Task requirements:
What you output must be the exact lines from the first line of the data through the one holding "Your successful melee", with no pictures.

##############################

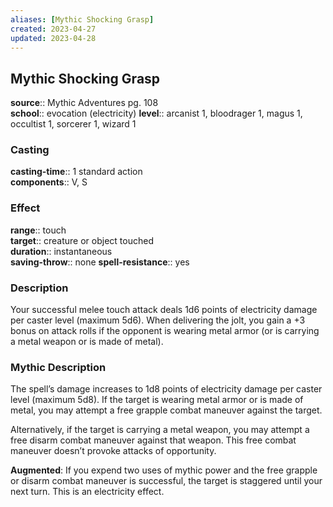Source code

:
 ```yaml
---
aliases: [Mythic Shocking Grasp]
created: 2023-04-27
updated: 2023-04-28
---
```


## Mythic Shocking Grasp

**source**:: Mythic Adventures pg. 108  
**school**:: evocation (electricity)
**level**:: arcanist 1, bloodrager 1, magus 1, occultist 1, sorcerer 1, wizard 1

### Casting

**casting-time**:: 1 standard action  
**components**:: V, S

### Effect

**range**:: touch  
**target**:: creature or object touched  
**duration**:: instantaneous  
**saving-throw**:: none
**spell-resistance**:: yes

### Description

Your successful melee touch attack deals 1d6 points of electricity damage per caster level (maximum 5d6). When delivering the jolt, you gain a +3 bonus on attack rolls if the opponent is wearing metal armor (or is carrying a metal weapon or is made of metal).

### Mythic Description

The spell’s damage increases to 1d8 points of electricity damage per caster level (maximum 5d8). If the target is wearing metal armor or is made of metal, you may attempt a free grapple combat maneuver against the target.  
  
Alternatively, if the target is carrying a metal weapon, you may attempt a free disarm combat maneuver against that weapon. This free combat maneuver doesn’t provoke attacks of opportunity.  
  
**Augmented**: If you expend two uses of mythic power and the free grapple or disarm combat maneuver is successful, the target is staggered until your next turn. This is an electricity effect.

##############################

Exercise solution:
Source code

:
 ```yaml
---
aliases: [Mythic Shocking Grasp]
created: 2023-04-27
updated: 2023-04-28
---
```


## Mythic Shocking Grasp

**source**:: Mythic Adventures pg. 108  
**school**:: evocation (electricity)
**level**:: arcanist 1, bloodrager 1, magus 1, occultist 1, sorcerer 1, wizard 1

### Casting

**casting-time**:: 1 standard action  
**components**:: V, S

### Effect

**range**:: touch  
**target**:: creature or object touched  
**duration**:: instantaneous  
**saving-throw**:: none
**spell-resistance**:: yes

### Description

Your successful melee touch attack deals 1d6 points of electricity damage per caster level (maximum 5d6). When delivering the jolt, you gain a +3 bonus on attack rolls if the opponent is wearing metal armor (or is carrying a metal weapon or is made of metal).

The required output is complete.